NATHANIEL HAWTHORNE: A PROFOUND CHRISTIAN WRITER
There has always been a debate centered on the profound nature of Hawthorne’s Christianity. Several literacy experts have questioned whether indeed Hawthorne was a Christian or whether he was just a moralist who wrote exciting short stories in his time. According to (Lynch 2010) the relationship between Hawthorne and Christianity is clear in all his writings but mostly in the Scarlett Letter. John cline wrote an unpublished thesis that centered on categorizing the Christianity of Hawthorne as per the use of the bible in his writing. He shows several similar quotations in the bible as well as the short stories written by Hawthorne. However, his thesis has often been critiqued as lacking much substance and reference to become an academic authority.
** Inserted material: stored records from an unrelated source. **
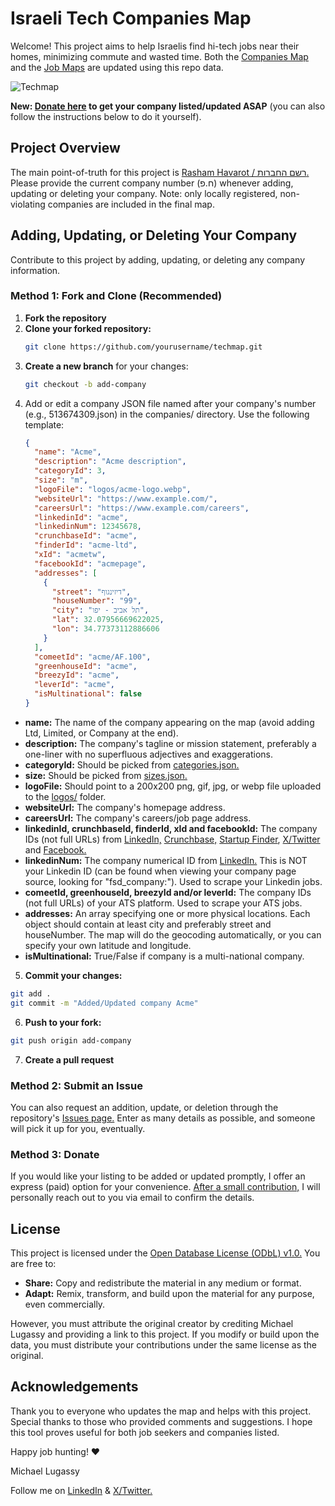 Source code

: # Israeli Tech Companies Map

Welcome! This project aims to help Israelis find hi-tech jobs near their homes, minimizing commute and wasted time. Both the <a href="https://maphub.net/mluggy/techmap" target="_blank">Companies Map</a> and the <a href="https://maphub.net/mluggy" target="_blank">Job Maps</a> are updated using this repo data.

![Techmap](techmap.gif)

**New: [Donate here](https://mrng.to/0UqeX19y8t) to get your company listed/updated ASAP** (you can also follow the instructions below to do it yourself).

## Project Overview

The main point-of-truth for this project is <a href="https://ica.justice.gov.il/GenericCorporarionInfo/SearchCorporation?unit=8" target="_blank">Rasham Havarot / רשם החברות.</a> Please provide the current company number (ח.פ) whenever adding, updating or deleting your company. Note: only locally registered, non-violating companies are included in the final map.

## Adding, Updating, or Deleting Your Company

Contribute to this project by adding, updating, or deleting any company information.

### Method 1: Fork and Clone (Recommended)

1. **Fork the repository**
2. **Clone your forked repository:**
   ```bash
   git clone https://github.com/yourusername/techmap.git
   ```
3. **Create a new branch** for your changes:
   ```bash
   git checkout -b add-company
   ```
4. Add or edit a company JSON file named after your company's number (e.g., 513674309.json) in the companies/ directory. Use the following template:
   ```json
   {
     "name": "Acme",
     "description": "Acme description",
     "categoryId": 3,
     "size": "m",
     "logoFile": "logos/acme-logo.webp",
     "websiteUrl": "https://www.example.com/",
     "careersUrl": "https://www.example.com/careers",
     "linkedinId": "acme",
     "linkedinNum": 12345678,
     "crunchbaseId": "acme",
     "finderId": "acme-ltd",
     "xId": "acmetw",
     "facebookId": "acmepage",
     "addresses": [
       {
         "street": "דיזינגוף",
         "houseNumber": "99",
         "city": "תל אביב - יפו",
         "lat": 32.07956669622025,
         "lon": 34.77373112886606
       }
     ],
     "comeetId": "acme/AF.100",
     "greenhouseId": "acme",
     "breezyId": "acme",
     "leverId": "acme",
     "isMultinational": false
   }
   ```

- **name:** The name of the company appearing on the map (avoid adding Ltd, Limited, or Company at the end).
- **description:** The company's tagline or mission statement, preferably a one-liner with no superfluous adjectives and exaggerations.
- **categoryId:** Should be picked from [categories.json.](categories.json)
- **size:** Should be picked from [sizes.json.](sizes.json)
- **logoFile:** Should point to a 200x200 png, gif, jpg, or webp file uploaded to the [logos/](logos/) folder.
- **websiteUrl:** The company's homepage address.
- **careersUrl:** The company's careers/job page address.
- **linkedinId, crunchbaseId, finderId, xId and facebookId:** The company IDs (not full URLs) from <a href="https://www.linkedin.com/" target="_blank">LinkedIn,</a> <a href="https://www.crunchbase.com/" target="_blank">Crunchbase,</a> <a href="https://finder.startupnationcentral.org/" target="_blank">Startup Finder</a>, <a href="https://x.com" target="_blank">X/Twitter</a> and <a href="https://www.facebook.com/" target="_blank">Facebook.</a>
- **linkedinNum:** The company numerical ID from <a href="https://www.linkedin.com/" target="_blank">LinkedIn.</a> This is NOT your Linkedin ID (can be found when viewing your company page source, looking for "fsd_company:"). Used to scrape your Linkedin jobs.
- **comeetId, greenhouseId, breezyId and/or leverId:** The company IDs (not full URLs) of your ATS platform. Used to scrape your ATS jobs.
- **addresses:** An array specifying one or more physical locations. Each object should contain at least city and preferably street and houseNumber. The map will do the geocoding automatically, or you can specify your own latitude and longitude.
- **isMultinational:** True/False if company is a multi-national company.

5. **Commit your changes:**

```bash
git add .
git commit -m "Added/Updated company Acme"
```

6. **Push to your fork:**

```bash
git push origin add-company
```

7. **Create a pull request**

### Method 2: Submit an Issue

You can also request an addition, update, or deletion through the repository's [Issues page.](https://github.com/mluggy/techmap/issues) Enter as many details as possible, and someone will pick it up for you, eventually.

### Method 3: Donate

If you would like your listing to be added or updated promptly, I offer an express (paid) option for your convenience. <a href="https://mrng.to/0UqeX19y8t" target="_blank">After a small contribution,</a> I will personally reach out to you via email to confirm the details.

## License

This project is licensed under the <a href="https://opendatacommons.org/licenses/odbl/1-0/" target="_blank">Open Database License (ODbL) v1.0.</a> You are free to:

- **Share:** Copy and redistribute the material in any medium or format.
- **Adapt:** Remix, transform, and build upon the material for any purpose, even commercially.

However, you must attribute the original creator by crediting Michael Lugassy and providing a link to this project. If you modify or build upon the data, you must distribute your contributions under the same license as the original.

## Acknowledgements

Thank you to everyone who updates the map and helps with this project. Special thanks to those who provided comments and suggestions. I hope this tool proves useful for both job seekers and companies listed.

Happy job hunting! ❤️

Michael Lugassy

Follow me on <a href="https://www.linkedin.com/in/mluggy/" target="_blank">LinkedIn</a> & <a href="https://x.com/mluggy" target="_blank">X/Twitter.</a>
Hawthorne was born during what many historians have termed as the second rebirth; this is an era when there existed extreme religious awakening. Churches were being built at a fervent speed; revivals began to be held almost daily. Hawthorne was exposed to this fever and therefore it is reflected in his writing. He criticizes the lack of faith and morals that are depicted in the judgment of others such as found in the scarlet letter short story. Further, one can identify several characters in his stories that are named after biblical characters. However, unlike the majority of the Christians during his time who were more interested in the hype, Hawthorne attempts to show a deeper meaning to Christianity. He heavily critiques what he terms as puritans that are, religious fanatics who seem to think they are above others simply because of their faith, instead he portrays Christianity as a Unitarian religion where all people can come under the worship of one God and faith.
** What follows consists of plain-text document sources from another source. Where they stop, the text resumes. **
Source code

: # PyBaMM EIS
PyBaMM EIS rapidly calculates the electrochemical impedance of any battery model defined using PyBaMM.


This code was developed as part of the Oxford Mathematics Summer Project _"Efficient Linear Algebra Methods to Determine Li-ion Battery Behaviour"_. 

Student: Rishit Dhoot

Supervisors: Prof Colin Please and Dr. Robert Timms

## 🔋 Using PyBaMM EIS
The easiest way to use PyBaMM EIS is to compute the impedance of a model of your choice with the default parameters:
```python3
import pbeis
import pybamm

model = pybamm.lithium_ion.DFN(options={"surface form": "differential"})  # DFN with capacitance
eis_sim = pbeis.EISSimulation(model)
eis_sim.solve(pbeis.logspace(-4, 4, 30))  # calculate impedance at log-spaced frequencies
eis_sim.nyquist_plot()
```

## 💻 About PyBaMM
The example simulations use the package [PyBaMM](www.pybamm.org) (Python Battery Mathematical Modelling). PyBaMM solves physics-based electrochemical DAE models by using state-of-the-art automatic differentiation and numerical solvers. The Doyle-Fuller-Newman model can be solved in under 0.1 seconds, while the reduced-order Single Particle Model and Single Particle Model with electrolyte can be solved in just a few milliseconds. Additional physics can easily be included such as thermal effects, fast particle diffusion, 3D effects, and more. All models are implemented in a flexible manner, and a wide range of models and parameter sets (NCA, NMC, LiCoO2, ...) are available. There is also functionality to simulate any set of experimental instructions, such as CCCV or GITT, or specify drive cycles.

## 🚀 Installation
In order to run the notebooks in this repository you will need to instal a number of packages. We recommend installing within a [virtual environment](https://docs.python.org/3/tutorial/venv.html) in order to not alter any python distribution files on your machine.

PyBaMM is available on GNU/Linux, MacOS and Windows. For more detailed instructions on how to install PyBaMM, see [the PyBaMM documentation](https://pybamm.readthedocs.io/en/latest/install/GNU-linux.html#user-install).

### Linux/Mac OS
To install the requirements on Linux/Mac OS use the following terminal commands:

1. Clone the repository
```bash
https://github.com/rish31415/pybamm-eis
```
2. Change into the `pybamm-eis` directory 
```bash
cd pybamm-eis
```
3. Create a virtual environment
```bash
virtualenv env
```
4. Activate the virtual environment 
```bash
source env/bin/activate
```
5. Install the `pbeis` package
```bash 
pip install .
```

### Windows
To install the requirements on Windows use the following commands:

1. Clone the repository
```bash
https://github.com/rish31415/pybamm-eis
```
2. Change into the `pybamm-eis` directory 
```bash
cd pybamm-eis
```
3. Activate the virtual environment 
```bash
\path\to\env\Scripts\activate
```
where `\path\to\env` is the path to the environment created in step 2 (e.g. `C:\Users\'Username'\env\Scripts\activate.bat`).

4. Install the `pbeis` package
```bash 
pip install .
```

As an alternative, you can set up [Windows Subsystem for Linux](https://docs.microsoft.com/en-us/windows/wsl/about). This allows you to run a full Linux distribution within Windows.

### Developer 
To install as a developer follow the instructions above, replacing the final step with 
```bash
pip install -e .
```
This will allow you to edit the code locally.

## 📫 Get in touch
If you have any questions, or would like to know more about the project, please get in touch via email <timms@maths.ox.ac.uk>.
(Means 2006) cites that majority of the critiques have failed to see and show the importance of the bible to Hawthorne personally. He states that it is only on this basis that one would understand the basis of his work. The short stories that have entertained the world for decades cannot be separated from the life of Hawthorne. (Turner 1980) states that Hawthorne often quoted the bible with the frequency of one who was more than familiar with the scriptures. In his personal life, he showed his devotion to the Christian faith. He attended regularly the Sunday service and his own family often engaged in the study of the bible and evening prayers together, a sign that Christianity was taken seriously in the Hawthorne household.
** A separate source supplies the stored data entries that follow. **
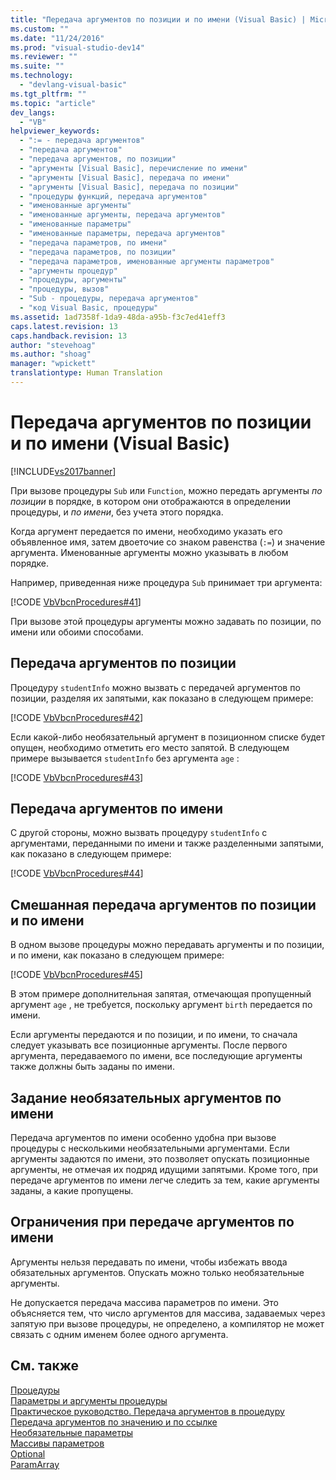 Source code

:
 ```yaml
---
title: "Передача аргументов по позиции и по имени (Visual Basic) | Microsoft Docs"
ms.custom: ""
ms.date: "11/24/2016"
ms.prod: "visual-studio-dev14"
ms.reviewer: ""
ms.suite: ""
ms.technology: 
  - "devlang-visual-basic"
ms.tgt_pltfrm: ""
ms.topic: "article"
dev_langs: 
  - "VB"
helpviewer_keywords: 
  - ":= - передача аргументов"
  - "передача аргументов"
  - "передача аргументов, по позиции"
  - "аргументы [Visual Basic], перечисление по имени"
  - "аргументы [Visual Basic], передача по имени"
  - "аргументы [Visual Basic], передача по позиции"
  - "процедуры функций, передача аргументов"
  - "именованные аргументы"
  - "именованные аргументы, передача аргументов"
  - "именованные параметры"
  - "именованные параметры, передача аргументов"
  - "передача параметров, по имени"
  - "передача параметров, по позиции"
  - "передача параметров, именованные аргументы параметров"
  - "аргументы процедур"
  - "процедуры, аргументы"
  - "процедуры, вызов"
  - "Sub - процедуры, передача аргументов"
  - "код Visual Basic, процедуры"
ms.assetid: 1ad7358f-1da9-48da-a95b-f3c7ed41eff3
caps.latest.revision: 13
caps.handback.revision: 13
author: "stevehoag"
ms.author: "shoag"
manager: "wpickett"
translationtype: Human Translation
---
```

# Передача аргументов по позиции и по имени (Visual Basic)
[!INCLUDE[vs2017banner](../../../../csharp/includes/vs2017banner.md)]

При вызове процедуры `Sub` или `Function`, можно передать аргументы *по позиции* в порядке, в котором они отображаются в определении процедуры, и *по имени*, без учета этого порядка.  
  
 Когда аргумент передается по имени, необходимо указать его объявленное имя, затем двоеточие со знаком равенства \(`:=`\) и значение аргумента.  Именованные аргументы можно указывать в любом порядке.  
  
 Например, приведенная ниже процедура `Sub` принимает три аргумента:  
  
 [!CODE [VbVbcnProcedures#41](../CodeSnippet/VS_Snippets_VBCSharp/VbVbcnProcedures#41)]  
  
 При вызове этой процедуры аргументы можно задавать по позиции, по имени или обоими способами.  
  
## Передача аргументов по позиции  
 Процедуру `studentInfo` можно вызвать с передачей аргументов по позиции, разделяя их запятыми, как показано в следующем примере:  
  
 [!CODE [VbVbcnProcedures#42](../CodeSnippet/VS_Snippets_VBCSharp/VbVbcnProcedures#42)]  
  
 Если какой\-либо необязательный аргумент в позиционном списке будет опущен, необходимо отметить его место запятой.  В следующем примере вызывается `studentInfo` без аргумента `age` :  
  
 [!CODE [VbVbcnProcedures#43](../CodeSnippet/VS_Snippets_VBCSharp/VbVbcnProcedures#43)]  
  
## Передача аргументов по имени  
 С другой стороны, можно вызвать процедуру `studentInfo` с аргументами, переданными по имени и также разделенными запятыми, как показано в следующем примере:  
  
 [!CODE [VbVbcnProcedures#44](../CodeSnippet/VS_Snippets_VBCSharp/VbVbcnProcedures#44)]  
  
## Смешанная передача аргументов по позиции и по имени  
 В одном вызове процедуры можно передавать аргументы и по позиции, и по имени, как показано в следующем примере:  
  
 [!CODE [VbVbcnProcedures#45](../CodeSnippet/VS_Snippets_VBCSharp/VbVbcnProcedures#45)]  
  
 В этом примере дополнительная запятая, отмечающая пропущенный аргумент `age` , не требуется, поскольку аргумент `birth` передается по имени.  
  
 Если аргументы передаются и по позиции, и по имени, то сначала следует указывать все позиционные аргументы.  После первого аргумента, передаваемого по имени, все последующие аргументы также должны быть заданы по имени.  
  
## Задание необязательных аргументов по имени  
 Передача аргументов по имени особенно удобна при вызове процедуры с несколькими необязательными аргументами.  Если аргументы задаются по имени, это позволяет опускать позиционные аргументы, не отмечая их подряд идущими запятыми.  Кроме того, при передаче аргументов по имени легче следить за тем, какие аргументы заданы, а какие пропущены.  
  
## Ограничения при передаче аргументов по имени  
 Аргументы нельзя передавать по имени, чтобы избежать ввода обязательных аргументов.  Опускать можно только необязательные аргументы.  
  
 Не допускается передача массива параметров по имени.  Это объясняется тем, что число аргументов для массива, задаваемых через запятую при вызове процедуры, не определено, а компилятор не может связать с одним именем более одного аргумента.  
  
## См. также  
 [Процедуры](../../../../visual-basic/programming-guide/language-features/procedures/index.md)   
 [Параметры и аргументы процедуры](../../../../visual-basic/programming-guide/language-features/procedures/procedure-parameters-and-arguments.md)   
 [Практическое руководство. Передача аргументов в процедуру](../../../../visual-basic/programming-guide/language-features/procedures/how-to-pass-arguments-to-a-procedure.md)   
 [Передача аргументов по значению и по ссылке](../../../../visual-basic/programming-guide/language-features/procedures/passing-arguments-by-value-and-by-reference.md)   
 [Необязательные параметры](../../../../visual-basic/programming-guide/language-features/procedures/optional-parameters.md)   
 [Массивы параметров](../../../../visual-basic/programming-guide/language-features/procedures/parameter-arrays.md)   
 [Optional](../../../../visual-basic/language-reference/modifiers/optional.md)   
 [ParamArray](../../../../visual-basic/language-reference/modifiers/paramarray.md)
Hawthorne wrote the story, Young Goodman Brown, at a time when he was insecure about his own faith and questioned the existence of true Christians. The story of the young man who loses his faith is actually considered to be a reflection of his own feelings at the time. According to (Reynolds 2001) Hawthorne is through this story trying to re-establish the morals that come with Christian faith. Through the story, he shows how the puritan era had corrupted Christians making the religion one be avoided rather than admired. His work tended to be fixated on morals not because he was some kind of moral judgment but rather because he took his Christian faith seriously. Without faith, as shown by the majority of his characters, human beings become lost in evil deeds whereupon they are unable to seek and find God’s mercy even when they need it most.
Lynch, J. (2010). Nathaniel Hawthorne. Pasadena, Calif: Salem Press
Means, R. (2006). Nathaniel Hawthorne. Toledo, Ohio: Great Neck Publishing.
Reynolds, L. J. (2001). A historical guide to Nathaniel Hawthorne. Oxford [England: Oxford University Press.
Turner, A. (1980). Nathaniel Hawthorne, a biography. New York: Oxford University Press.